Woohoo ! Makes babune happy :-)

First time we get an actual Test Result, compare:
  http://babune.ladeuil.net:24842/job/selftest-windows/153/
with
  http://babune.ladeuil.net:24842/job/selftest-windows/154/

I will be running with this branch for all other platforms to check
against regressions.

review: Approve
Revision history for this message
Martin Packman (gz) wrote :

> Woohoo ! Makes babune happy :-)

Ah, great, I was going to ask you to give this a go tomorrow.

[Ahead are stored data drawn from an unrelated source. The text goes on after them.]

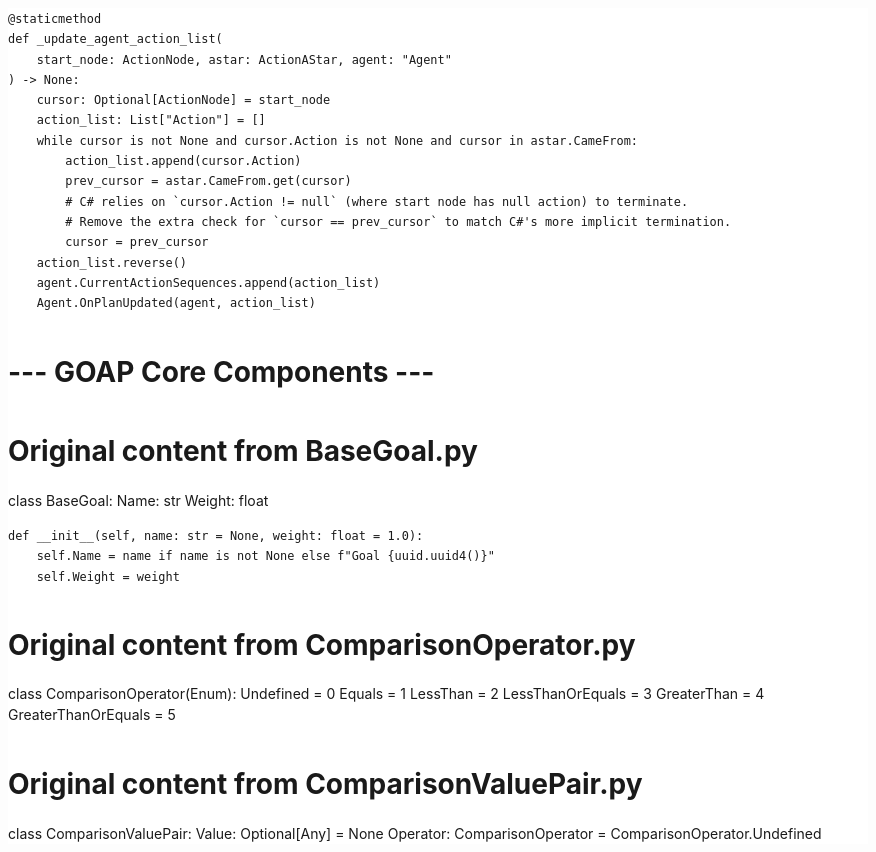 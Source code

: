     @staticmethod
    def _update_agent_action_list(
        start_node: ActionNode, astar: ActionAStar, agent: "Agent"
    ) -> None:
        cursor: Optional[ActionNode] = start_node
        action_list: List["Action"] = []
        while cursor is not None and cursor.Action is not None and cursor in astar.CameFrom:
            action_list.append(cursor.Action)
            prev_cursor = astar.CameFrom.get(cursor)
            # C# relies on `cursor.Action != null` (where start node has null action) to terminate.
            # Remove the extra check for `cursor == prev_cursor` to match C#'s more implicit termination.
            cursor = prev_cursor
        action_list.reverse()
        agent.CurrentActionSequences.append(action_list)
        Agent.OnPlanUpdated(agent, action_list)


# --- GOAP Core Components ---
# Original content from BaseGoal.py
class BaseGoal:
    Name: str
    Weight: float

    def __init__(self, name: str = None, weight: float = 1.0):
        self.Name = name if name is not None else f"Goal {uuid.uuid4()}"
        self.Weight = weight


# Original content from ComparisonOperator.py
class ComparisonOperator(Enum):
    Undefined = 0
    Equals = 1
    LessThan = 2
    LessThanOrEquals = 3
    GreaterThan = 4
    GreaterThanOrEquals = 5


# Original content from ComparisonValuePair.py
class ComparisonValuePair:
    Value: Optional[Any] = None
    Operator: ComparisonOperator = ComparisonOperator.Undefined
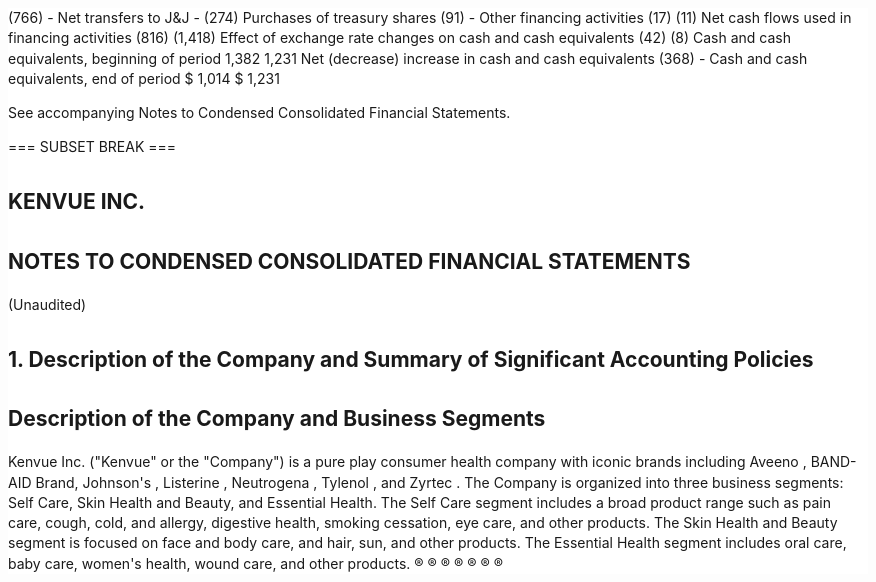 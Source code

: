 <td>(766)</td>
<td>-</td>
</tr>
<tr>
<td>Net transfers to J&amp;J</td>
<td>-</td>
<td>(274)</td>
</tr>
<tr>
<td>Purchases of treasury shares</td>
<td>(91)</td>
<td>-</td>
</tr>
<tr>
<td>Other financing activities</td>
<td>(17)</td>
<td>(11)</td>
</tr>
<tr>
<td>Net cash flows used in financing activities</td>
<td>(816)</td>
<td>(1,418)</td>
</tr>
<tr>
<td>Effect of exchange rate changes on cash and cash equivalents</td>
<td>(42)</td>
<td>(8)</td>
</tr>
<tr>
<td>Cash and cash equivalents, beginning of period</td>
<td>1,382</td>
<td>1,231</td>
</tr>
<tr>
<td>Net (decrease) increase in cash and cash equivalents</td>
<td>(368)</td>
<td>-</td>
</tr>
<tr>
<td>Cash and cash equivalents, end of period</td>
<td>$ 1,014</td>
<td>$ 1,231</td>
</tr>
</tbody>
</table>
<p>See accompanying Notes to Condensed Consolidated Financial Statements.</p>
<p>=== SUBSET BREAK ===</p>
<h2>KENVUE INC.</h2>
<h2>NOTES TO CONDENSED CONSOLIDATED FINANCIAL STATEMENTS</h2>
<p>(Unaudited)</p>
<h2>1. Description of the Company and Summary of Significant Accounting Policies</h2>
<h2>Description of the Company and Business Segments</h2>
<p>Kenvue Inc. ("Kenvue" or the "Company") is a pure play consumer health company with iconic brands including Aveeno , BAND-AID Brand, Johnson's , Listerine , Neutrogena , Tylenol , and Zyrtec . The Company is organized into three business segments: Self Care, Skin Health and Beauty, and Essential Health. The Self Care segment includes a broad product range such as pain care, cough, cold, and allergy, digestive health, smoking cessation, eye care, and other products. The Skin Health and Beauty segment is focused on face and body care, and hair, sun, and other products. The Essential Health segment includes oral care, baby care, women's health, wound care, and other products. ® ® ® ® ® ® ®</p> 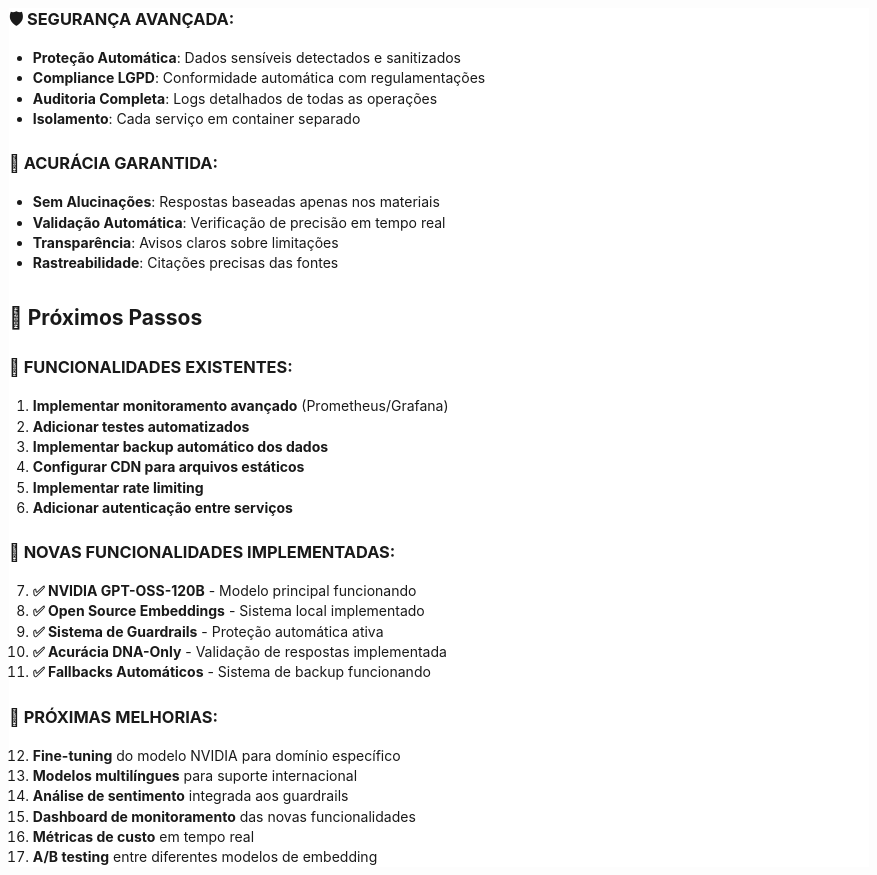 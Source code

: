 ### 🛡️ **SEGURANÇA AVANÇADA:**

- **Proteção Automática**: Dados sensíveis detectados e sanitizados
- **Compliance LGPD**: Conformidade automática com regulamentações
- **Auditoria Completa**: Logs detalhados de todas as operações
- **Isolamento**: Cada serviço em container separado

### 🎯 **ACURÁCIA GARANTIDA:**

- **Sem Alucinações**: Respostas baseadas apenas nos materiais
- **Validação Automática**: Verificação de precisão em tempo real
- **Transparência**: Avisos claros sobre limitações
- **Rastreabilidade**: Citações precisas das fontes

## 🎯 Próximos Passos

### 🔧 **FUNCIONALIDADES EXISTENTES:**

1. **Implementar monitoramento avançado** (Prometheus/Grafana)
2. **Adicionar testes automatizados**
3. **Implementar backup automático dos dados**
4. **Configurar CDN para arquivos estáticos**
5. **Implementar rate limiting**
6. **Adicionar autenticação entre serviços**

### 🚀 **NOVAS FUNCIONALIDADES IMPLEMENTADAS:**

7. **✅ NVIDIA GPT-OSS-120B** - Modelo principal funcionando
8. **✅ Open Source Embeddings** - Sistema local implementado
9. **✅ Sistema de Guardrails** - Proteção automática ativa
10. **✅ Acurácia DNA-Only** - Validação de respostas implementada
11. **✅ Fallbacks Automáticos** - Sistema de backup funcionando

### 🔮 **PRÓXIMAS MELHORIAS:**

12. **Fine-tuning** do modelo NVIDIA para domínio específico
13. **Modelos multilíngues** para suporte internacional
14. **Análise de sentimento** integrada aos guardrails
15. **Dashboard de monitoramento** das novas funcionalidades
16. **Métricas de custo** em tempo real
17. **A/B testing** entre diferentes modelos de embedding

> First time we get an actual Test Result, compare:
> http://babune.ladeuil.net:24842/job/selftest-windows/153/
> with
> http://babune.ladeuil.net:24842/job/selftest-windows/154/
>
> I will be running with this branch for all other platforms to check
> against regressions.

Went to check if maverick was now working as well, and apparently it was already made happy by fixing the elementtree thing. The testing is better for this when there are lots of different things going wrong with the test suite. :)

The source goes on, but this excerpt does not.